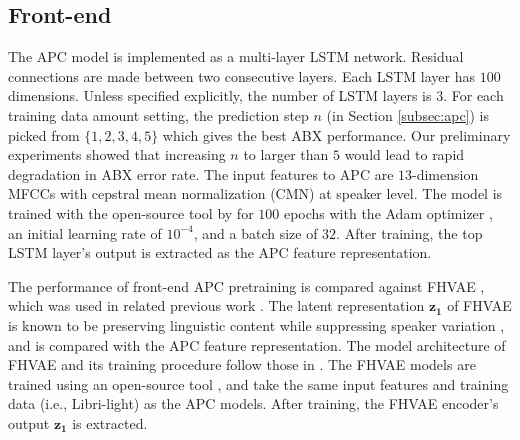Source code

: \documentclass[a4paper]{article}
\begin{document}
\subsection{Front-end}
\label{subsec:exp_setup_apc_fhvae}
The APC model is implemented as a  multi-layer  LSTM network. Residual connections are made between two consecutive layers.  
Each LSTM layer has $100$ dimensions.
Unless specified explicitly, the number of LSTM layers is $3$.
For each training data amount setting,
the
prediction step $n$ (in Section \ref{subsec:apc}) is
picked from $\{1,2,3,4,5\}$ which gives the best ABX performance.
Our preliminary experiments showed that increasing $n$ to larger than $5$ would lead to rapid degradation in ABX error rate. 
The input features to APC are $13$-dimension MFCCs with cepstral mean normalization (CMN) at speaker level. 
The model is trained with the open-source tool by \cite{Chung2019} for $100$ epochs with the Adam optimizer \cite{kingma2014adam}, an initial learning rate of $10^{-4}$, and a batch size of $32$. 
After training, the top LSTM layer's output is extracted as the APC feature representation.

The performance of front-end  APC pretraining is compared against FHVAE \cite{hsu2017nips}, which was used in related previous work \cite{Feng2019improving}. 
The latent representation $\bm{z_1}$ of FHVAE is known to be preserving linguistic content while suppressing speaker variation \cite{hsu2017nips}, and is compared with the APC feature representation. The model architecture of FHVAE and its training procedure follow those in \cite{Feng2019improving}.
The FHVAE models are trained 
using an open-source tool \cite{hsu2017nips}, and take the same input features and training data (i.e., Libri-light) as the APC models. After training, the  FHVAE encoder's output $\bm{z_1}$ is extracted.
\end{document}
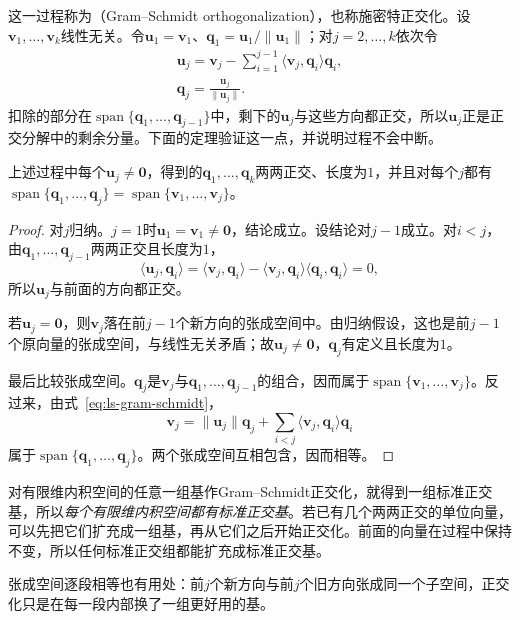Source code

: 这一过程称为（Gram--Schmidt orthogonalization），也称施密特正交化。设$\bm v_1,\ldots,\bm v_k$线性无关。令$\bm u_1=\bm v_1$、$\bm q_1=\bm u_1/\lVert\bm u_1\rVert$；对$j=2,\ldots,k$依次令
\begin{equation}
\begin{gathered}
\bm u_j=\bm v_j-\sum_{i=1}^{j-1}\langle\bm v_j,\bm q_i\rangle\bm q_i,\\
\bm q_j=\frac{\bm u_j}{\lVert\bm u_j\rVert}.
\end{gathered}
\label{eq:ls-gram-schmidt}
\end{equation}
扣除的部分在$\operatorname{span}\{\bm q_1,\ldots,\bm q_{j-1}\}$中，剩下的$\bm u_j$与这些方向都正交，所以$\bm u_j$正是正交分解中的剩余分量。下面的定理验证这一点，并说明过程不会中断。
\begin{theorem}
\label{thm:ls-gram-schmidt}
上述过程中每个$\bm u_j\neq\bm0$，得到的$\bm q_1,\ldots,\bm q_k$两两正交、长度为$1$，并且对每个$j$都有$\operatorname{span}\{\bm q_1,\ldots,\bm q_j\}=\operatorname{span}\{\bm v_1,\ldots,\bm v_j\}$。
\end{theorem}
\begin{proof}
对$j$归纳。$j=1$时$\bm u_1=\bm v_1\neq\bm0$，结论成立。设结论对$j-1$成立。对$i<j$，由$\bm q_1,\ldots,\bm q_{j-1}$两两正交且长度为$1$，
\[
 \langle\bm u_j,\bm q_i\rangle=\langle\bm v_j,\bm q_i\rangle-\langle\bm v_j,\bm q_i\rangle\langle\bm q_i,\bm q_i\rangle=0,
\]
所以$\bm u_j$与前面的方向都正交。

若$\bm u_j=\bm0$，则$\bm v_j$落在前$j-1$个新方向的张成空间中。由归纳假设，这也是前$j-1$个原向量的张成空间，与线性无关矛盾；故$\bm u_j\neq\bm0$，$\bm q_j$有定义且长度为$1$。

最后比较张成空间。$\bm q_j$是$\bm v_j$与$\bm q_1,\ldots,\bm q_{j-1}$的组合，因而属于$\operatorname{span}\{\bm v_1,\ldots,\bm v_j\}$。反过来，由式~\eqref{eq:ls-gram-schmidt}，
\[
 \bm v_j=\lVert\bm u_j\rVert\bm q_j+\sum_{i<j}\langle\bm v_j,\bm q_i\rangle\bm q_i
\]
属于$\operatorname{span}\{\bm q_1,\ldots,\bm q_j\}$。两个张成空间互相包含，因而相等。
\end{proof}
对有限维内积空间的任意一组基作Gram--Schmidt正交化，就得到一组标准正交基，所以\emph{每个有限维内积空间都有标准正交基}。若已有几个两两正交的单位向量，可以先把它们扩充成一组基，再从它们之后开始正交化。前面的向量在过程中保持不变，所以任何标准正交组都能扩充成标准正交基。

张成空间逐段相等也有用处：前$j$个新方向与前$j$个旧方向张成同一个子空间，正交化只是在每一段内部换了一组更好用的基。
━━━
Your instructions
Only the pictures are to be excluded; all other parts of the records above are to be given exactly.

Task answer
Source code

: \documentclass[a4paper]{article}
\begin{document}
\subsection{Front-end}
\label{subsec:exp_setup_apc_fhvae}
The APC model is implemented as a  multi-layer  LSTM network. Residual connections are made between two consecutive layers.  
Each LSTM layer has $100$ dimensions.
Unless specified explicitly, the number of LSTM layers is $3$.
For each training data amount setting,
the
prediction step $n$ (in Section \ref{subsec:apc}) is
picked from $\{1,2,3,4,5\}$ which gives the best ABX performance.
Our preliminary experiments showed that increasing $n$ to larger than $5$ would lead to rapid degradation in ABX error rate. 
The input features to APC are $13$-dimension MFCCs with cepstral mean normalization (CMN) at speaker level. 
The model is trained with the open-source tool by \cite{Chung2019} for $100$ epochs with the Adam optimizer \cite{kingma2014adam}, an initial learning rate of $10^{-4}$, and a batch size of $32$. 
After training, the top LSTM layer's output is extracted as the APC feature representation.

The performance of front-end  APC pretraining is compared against FHVAE \cite{hsu2017nips}, which was used in related previous work \cite{Feng2019improving}. 
The latent representation $\bm{z_1}$ of FHVAE is known to be preserving linguistic content while suppressing speaker variation \cite{hsu2017nips}, and is compared with the APC feature representation. The model architecture of FHVAE and its training procedure follow those in \cite{Feng2019improving}.
The FHVAE models are trained 
using an open-source tool \cite{hsu2017nips}, and take the same input features and training data (i.e., Libri-light) as the APC models. After training, the  FHVAE encoder's output $\bm{z_1}$ is extracted.
\end{document}
Source code

: 这一过程称为（Gram--Schmidt orthogonalization），也称施密特正交化。设$\bm v_1,\ldots,\bm v_k$线性无关。令$\bm u_1=\bm v_1$、$\bm q_1=\bm u_1/\lVert\bm u_1\rVert$；对$j=2,\ldots,k$依次令
\begin{equation}
\begin{gathered}
\bm u_j=\bm v_j-\sum_{i=1}^{j-1}\langle\bm v_j,\bm q_i\rangle\bm q_i,\\
\bm q_j=\frac{\bm u_j}{\lVert\bm u_j\rVert}.
\end{gathered}
\label{eq:ls-gram-schmidt}
\end{equation}
扣除的部分在$\operatorname{span}\{\bm q_1,\ldots,\bm q_{j-1}\}$中，剩下的$\bm u_j$与这些方向都正交，所以$\bm u_j$正是正交分解中的剩余分量。下面的定理验证这一点，并说明过程不会中断。
\begin{theorem}
\label{thm:ls-gram-schmidt}
上述过程中每个$\bm u_j\neq\bm0$，得到的$\bm q_1,\ldots,\bm q_k$两两正交、长度为$1$，并且对每个$j$都有$\operatorname{span}\{\bm q_1,\ldots,\bm q_j\}=\operatorname{span}\{\bm v_1,\ldots,\bm v_j\}$。
\end{theorem}
\begin{proof}
对$j$归纳。$j=1$时$\bm u_1=\bm v_1\neq\bm0$，结论成立。设结论对$j-1$成立。对$i<j$，由$\bm q_1,\ldots,\bm q_{j-1}$两两正交且长度为$1$，
\[
 \langle\bm u_j,\bm q_i\rangle=\langle\bm v_j,\bm q_i\rangle-\langle\bm v_j,\bm q_i\rangle\langle\bm q_i,\bm q_i\rangle=0,
\]
所以$\bm u_j$与前面的方向都正交。

若$\bm u_j=\bm0$，则$\bm v_j$落在前$j-1$个新方向的张成空间中。由归纳假设，这也是前$j-1$个原向量的张成空间，与线性无关矛盾；故$\bm u_j\neq\bm0$，$\bm q_j$有定义且长度为$1$。

最后比较张成空间。$\bm q_j$是$\bm v_j$与$\bm q_1,\ldots,\bm q_{j-1}$的组合，因而属于$\operatorname{span}\{\bm v_1,\ldots,\bm v_j\}$。反过来，由式~\eqref{eq:ls-gram-schmidt}，
\[
 \bm v_j=\lVert\bm u_j\rVert\bm q_j+\sum_{i<j}\langle\bm v_j,\bm q_i\rangle\bm q_i
\]
属于$\operatorname{span}\{\bm q_1,\ldots,\bm q_j\}$。两个张成空间互相包含，因而相等。
\end{proof}
对有限维内积空间的任意一组基作Gram--Schmidt正交化，就得到一组标准正交基，所以\emph{每个有限维内积空间都有标准正交基}。若已有几个两两正交的单位向量，可以先把它们扩充成一组基，再从它们之后开始正交化。前面的向量在过程中保持不变，所以任何标准正交组都能扩充成标准正交基。

张成空间逐段相等也有用处：前$j$个新方向与前$j$个旧方向张成同一个子空间，正交化只是在每一段内部换了一组更好用的基。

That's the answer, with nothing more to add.